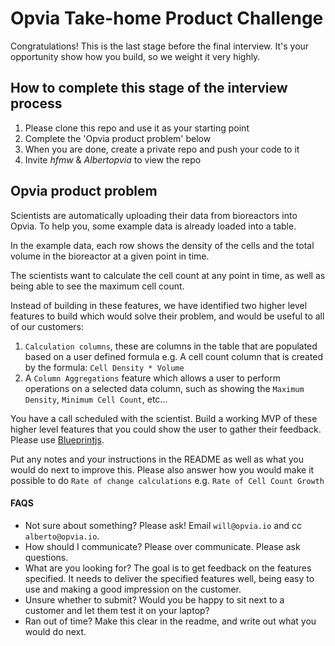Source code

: # Opvia Take-home Product Challenge

Congratulations! This is the last stage before the final interview. It's your opportunity show how you build, so we weight it very highly.

## How to complete this stage of the interview process

1. Please clone this repo and use it as your starting point
2. Complete the 'Opvia product problem' below
3. When you are done, create a private repo and push your code to it
4. Invite _hfmw_ & _Albertopvia_ to view the repo

## Opvia product problem

Scientists are automatically uploading their data from bioreactors into Opvia. To help you, some example data is already loaded into a table.

In the example data, each row shows the density of the cells and the total volume in the bioreactor at a given point in time.

The scientists want to calculate the cell count at any point in time, as well as being able to see the maximum cell count.

Instead of building in these features, we have identified two higher level features to build which would solve their problem, and would be useful to all of our customers:

1. `Calculation columns`, these are columns in the table that are populated based on a user defined formula e.g. A cell count column that is created by the formula: `Cell Density * Volume` 
2.  A `Column Aggregations` feature which allows a user to perform operations on a selected data column, such as showing the `Maximum Density`, `Minimum Cell Count`, etc...

You have a call scheduled with the scientist. Build a working MVP of these higher level features that you could show the user to gather their feedback. Please use <a href="https://blueprintjs.com/">Blueprintjs</a>.

Put any notes and your instructions in the README as well as what you would do next to improve this. Please also answer how you would make it possible to do `Rate of change calculations` e.g. `Rate of Cell Count Growth`

#### FAQS

- Not sure about something? Please ask! Email `will@opvia.io` and cc `alberto@opvia.io`.
- How should I communicate? Please over communicate. Please ask questions.
- What are you looking for? The goal is to get feedback on the features specified. It needs to deliver the specified features well, being easy to use and making a good impression on the customer.
- Unsure whether to submit? Would you be happy to sit next to a customer and let them test it on your laptop?
- Ran out of time? Make this clear in the readme, and write out what you would do next.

------------------------------------

PROBLEM DESCRIPTION ▸
Copy out all the data above exactly, minus the images.

ANSWER BOX ▸
Source code

: # Opvia Take-home Product Challenge

Congratulations! This is the last stage before the final interview. It's your opportunity show how you build, so we weight it very highly.

## How to complete this stage of the interview process

1. Please clone this repo and use it as your starting point
2. Complete the 'Opvia product problem' below
3. When you are done, create a private repo and push your code to it
4. Invite _hfmw_ & _Albertopvia_ to view the repo

## Opvia product problem

Scientists are automatically uploading their data from bioreactors into Opvia. To help you, some example data is already loaded into a table.

In the example data, each row shows the density of the cells and the total volume in the bioreactor at a given point in time.

The scientists want to calculate the cell count at any point in time, as well as being able to see the maximum cell count.

Instead of building in these features, we have identified two higher level features to build which would solve their problem, and would be useful to all of our customers:

1. `Calculation columns`, these are columns in the table that are populated based on a user defined formula e.g. A cell count column that is created by the formula: `Cell Density * Volume` 
2.  A `Column Aggregations` feature which allows a user to perform operations on a selected data column, such as showing the `Maximum Density`, `Minimum Cell Count`, etc...

You have a call scheduled with the scientist. Build a working MVP of these higher level features that you could show the user to gather their feedback. Please use <a href="https://blueprintjs.com/">Blueprintjs</a>.

Put any notes and your instructions in the README as well as what you would do next to improve this. Please also answer how you would make it possible to do `Rate of change calculations` e.g. `Rate of Cell Count Growth`

#### FAQS

- Not sure about something? Please ask! Email `will@opvia.io` and cc `alberto@opvia.io`.
- How should I communicate? Please over communicate. Please ask questions.
- What are you looking for? The goal is to get feedback on the features specified. It needs to deliver the specified features well, being easy to use and making a good impression on the customer.
- Unsure whether to submit? Would you be happy to sit next to a customer and let them test it on your laptop?
- Ran out of time? Make this clear in the readme, and write out what you would do next.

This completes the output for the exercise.